## Instructions to follow
After finding the line containing "22/02 10:00 |" below, please output that line and each following one through the line containing "23/02 21:00 |", exactly as written.

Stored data

§

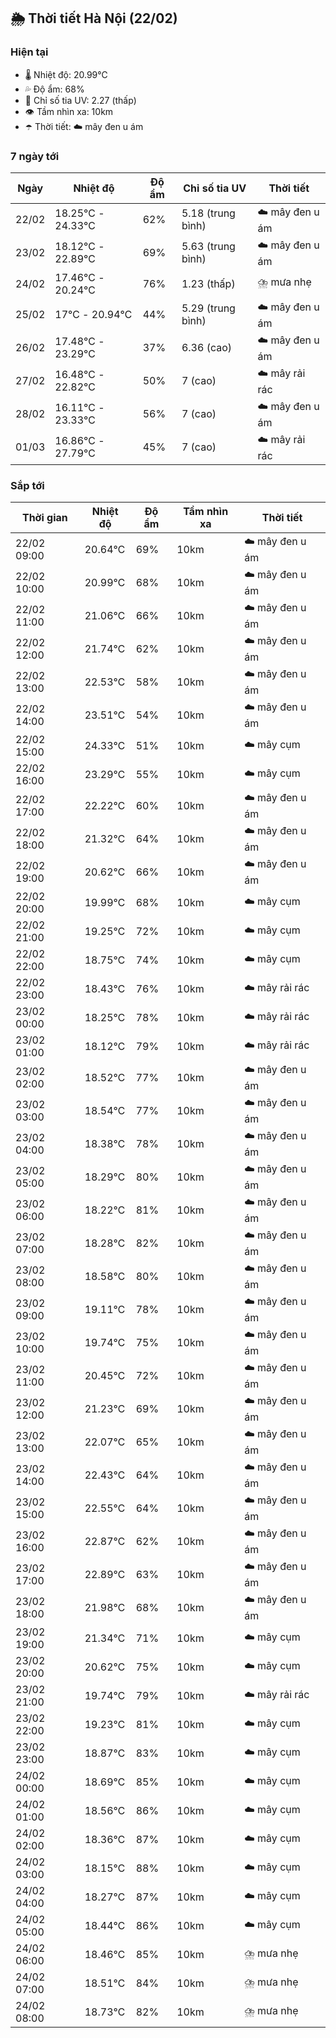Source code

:## 🌦️ Thời tiết Hà Nội (22/02)

### Hiện tại

- 🌡️ Nhiệt độ: 20.99℃
- 💦 Độ ẩm: 68%
- 🌟 Chỉ số tia UV: 2.27 (thấp)
- 👁️ Tầm nhìn xa: 10km
- ☂️ Thời tiết: ☁️ mây đen u ám

### 7 ngày tới

| Ngày | Nhiệt độ | Độ ẩm | Chỉ số tia UV | Thời tiết |
| --- | --- | --- | --- | --- |
| 22/02 | 18.25℃ - 24.33℃ | 62% | 5.18 (trung bình) | ☁️ mây đen u ám |
| 23/02 | 18.12℃ - 22.89℃ | 69% | 5.63 (trung bình) | ☁️ mây đen u ám |
| 24/02 | 17.46℃ - 20.24℃ | 76% | 1.23 (thấp) | ⛈️ mưa nhẹ |
| 25/02 | 17℃ - 20.94℃ | 44% | 5.29 (trung bình) | ☁️ mây đen u ám |
| 26/02 | 17.48℃ - 23.29℃ | 37% | 6.36 (cao) | ☁️ mây đen u ám |
| 27/02 | 16.48℃ - 22.82℃ | 50% | 7 (cao) | ☁️ mây rải rác |
| 28/02 | 16.11℃ - 23.33℃ | 56% | 7 (cao) | ☁️ mây đen u ám |
| 01/03 | 16.86℃ - 27.79℃ | 45% | 7 (cao) | ☁️ mây rải rác |

### Sắp tới

| Thời gian | Nhiệt độ | Độ ẩm | Tầm nhìn xa | Thời tiết |
| --- | --- | --- | --- | --- |
| 22/02 09:00 | 20.64℃ | 69% | 10km | ☁️ mây đen u ám |
| 22/02 10:00 | 20.99℃ | 68% | 10km | ☁️ mây đen u ám |
| 22/02 11:00 | 21.06℃ | 66% | 10km | ☁️ mây đen u ám |
| 22/02 12:00 | 21.74℃ | 62% | 10km | ☁️ mây đen u ám |
| 22/02 13:00 | 22.53℃ | 58% | 10km | ☁️ mây đen u ám |
| 22/02 14:00 | 23.51℃ | 54% | 10km | ☁️ mây đen u ám |
| 22/02 15:00 | 24.33℃ | 51% | 10km | ☁️ mây cụm |
| 22/02 16:00 | 23.29℃ | 55% | 10km | ☁️ mây cụm |
| 22/02 17:00 | 22.22℃ | 60% | 10km | ☁️ mây đen u ám |
| 22/02 18:00 | 21.32℃ | 64% | 10km | ☁️ mây đen u ám |
| 22/02 19:00 | 20.62℃ | 66% | 10km | ☁️ mây đen u ám |
| 22/02 20:00 | 19.99℃ | 68% | 10km | ☁️ mây cụm |
| 22/02 21:00 | 19.25℃ | 72% | 10km | ☁️ mây cụm |
| 22/02 22:00 | 18.75℃ | 74% | 10km | ☁️ mây cụm |
| 22/02 23:00 | 18.43℃ | 76% | 10km | ☁️ mây rải rác |
| 23/02 00:00 | 18.25℃ | 78% | 10km | ☁️ mây rải rác |
| 23/02 01:00 | 18.12℃ | 79% | 10km | ☁️ mây rải rác |
| 23/02 02:00 | 18.52℃ | 77% | 10km | ☁️ mây đen u ám |
| 23/02 03:00 | 18.54℃ | 77% | 10km | ☁️ mây đen u ám |
| 23/02 04:00 | 18.38℃ | 78% | 10km | ☁️ mây đen u ám |
| 23/02 05:00 | 18.29℃ | 80% | 10km | ☁️ mây đen u ám |
| 23/02 06:00 | 18.22℃ | 81% | 10km | ☁️ mây đen u ám |
| 23/02 07:00 | 18.28℃ | 82% | 10km | ☁️ mây đen u ám |
| 23/02 08:00 | 18.58℃ | 80% | 10km | ☁️ mây đen u ám |
| 23/02 09:00 | 19.11℃ | 78% | 10km | ☁️ mây đen u ám |
| 23/02 10:00 | 19.74℃ | 75% | 10km | ☁️ mây đen u ám |
| 23/02 11:00 | 20.45℃ | 72% | 10km | ☁️ mây đen u ám |
| 23/02 12:00 | 21.23℃ | 69% | 10km | ☁️ mây đen u ám |
| 23/02 13:00 | 22.07℃ | 65% | 10km | ☁️ mây đen u ám |
| 23/02 14:00 | 22.43℃ | 64% | 10km | ☁️ mây đen u ám |
| 23/02 15:00 | 22.55℃ | 64% | 10km | ☁️ mây đen u ám |
| 23/02 16:00 | 22.87℃ | 62% | 10km | ☁️ mây đen u ám |
| 23/02 17:00 | 22.89℃ | 63% | 10km | ☁️ mây đen u ám |
| 23/02 18:00 | 21.98℃ | 68% | 10km | ☁️ mây đen u ám |
| 23/02 19:00 | 21.34℃ | 71% | 10km | ☁️ mây cụm |
| 23/02 20:00 | 20.62℃ | 75% | 10km | ☁️ mây cụm |
| 23/02 21:00 | 19.74℃ | 79% | 10km | ☁️ mây rải rác |
| 23/02 22:00 | 19.23℃ | 81% | 10km | ☁️ mây cụm |
| 23/02 23:00 | 18.87℃ | 83% | 10km | ☁️ mây cụm |
| 24/02 00:00 | 18.69℃ | 85% | 10km | ☁️ mây cụm |
| 24/02 01:00 | 18.56℃ | 86% | 10km | ☁️ mây cụm |
| 24/02 02:00 | 18.36℃ | 87% | 10km | ☁️ mây cụm |
| 24/02 03:00 | 18.15℃ | 88% | 10km | ☁️ mây cụm |
| 24/02 04:00 | 18.27℃ | 87% | 10km | ☁️ mây cụm |
| 24/02 05:00 | 18.44℃ | 86% | 10km | ☁️ mây cụm |
| 24/02 06:00 | 18.46℃ | 85% | 10km | ⛈️ mưa nhẹ |
| 24/02 07:00 | 18.51℃ | 84% | 10km | ⛈️ mưa nhẹ |
| 24/02 08:00 | 18.73℃ | 82% | 10km | ⛈️ mưa nhẹ |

§

## Written response
| 22/02 10:00 | 20.99℃ | 68% | 10km | ☁️ mây đen u ám |
| 22/02 11:00 | 21.06℃ | 66% | 10km | ☁️ mây đen u ám |
| 22/02 12:00 | 21.74℃ | 62% | 10km | ☁️ mây đen u ám |
| 22/02 13:00 | 22.53℃ | 58% | 10km | ☁️ mây đen u ám |
| 22/02 14:00 | 23.51℃ | 54% | 10km | ☁️ mây đen u ám |
| 22/02 15:00 | 24.33℃ | 51% | 10km | ☁️ mây cụm |
| 22/02 16:00 | 23.29℃ | 55% | 10km | ☁️ mây cụm |
| 22/02 17:00 | 22.22℃ | 60% | 10km | ☁️ mây đen u ám |
| 22/02 18:00 | 21.32℃ | 64% | 10km | ☁️ mây đen u ám |
| 22/02 19:00 | 20.62℃ | 66% | 10km | ☁️ mây đen u ám |
| 22/02 20:00 | 19.99℃ | 68% | 10km | ☁️ mây cụm |
| 22/02 21:00 | 19.25℃ | 72% | 10km | ☁️ mây cụm |
| 22/02 22:00 | 18.75℃ | 74% | 10km | ☁️ mây cụm |
| 22/02 23:00 | 18.43℃ | 76% | 10km | ☁️ mây rải rác |
| 23/02 00:00 | 18.25℃ | 78% | 10km | ☁️ mây rải rác |
| 23/02 01:00 | 18.12℃ | 79% | 10km | ☁️ mây rải rác |
| 23/02 02:00 | 18.52℃ | 77% | 10km | ☁️ mây đen u ám |
| 23/02 03:00 | 18.54℃ | 77% | 10km | ☁️ mây đen u ám |
| 23/02 04:00 | 18.38℃ | 78% | 10km | ☁️ mây đen u ám |
| 23/02 05:00 | 18.29℃ | 80% | 10km | ☁️ mây đen u ám |
| 23/02 06:00 | 18.22℃ | 81% | 10km | ☁️ mây đen u ám |
| 23/02 07:00 | 18.28℃ | 82% | 10km | ☁️ mây đen u ám |
| 23/02 08:00 | 18.58℃ | 80% | 10km | ☁️ mây đen u ám |
| 23/02 09:00 | 19.11℃ | 78% | 10km | ☁️ mây đen u ám |
| 23/02 10:00 | 19.74℃ | 75% | 10km | ☁️ mây đen u ám |
| 23/02 11:00 | 20.45℃ | 72% | 10km | ☁️ mây đen u ám |
| 23/02 12:00 | 21.23℃ | 69% | 10km | ☁️ mây đen u ám |
| 23/02 13:00 | 22.07℃ | 65% | 10km | ☁️ mây đen u ám |
| 23/02 14:00 | 22.43℃ | 64% | 10km | ☁️ mây đen u ám |
| 23/02 15:00 | 22.55℃ | 64% | 10km | ☁️ mây đen u ám |
| 23/02 16:00 | 22.87℃ | 62% | 10km | ☁️ mây đen u ám |
| 23/02 17:00 | 22.89℃ | 63% | 10km | ☁️ mây đen u ám |
| 23/02 18:00 | 21.98℃ | 68% | 10km | ☁️ mây đen u ám |
| 23/02 19:00 | 21.34℃ | 71% | 10km | ☁️ mây cụm |
| 23/02 20:00 | 20.62℃ | 75% | 10km | ☁️ mây cụm |
| 23/02 21:00 | 19.74℃ | 79% | 10km | ☁️ mây rải rác |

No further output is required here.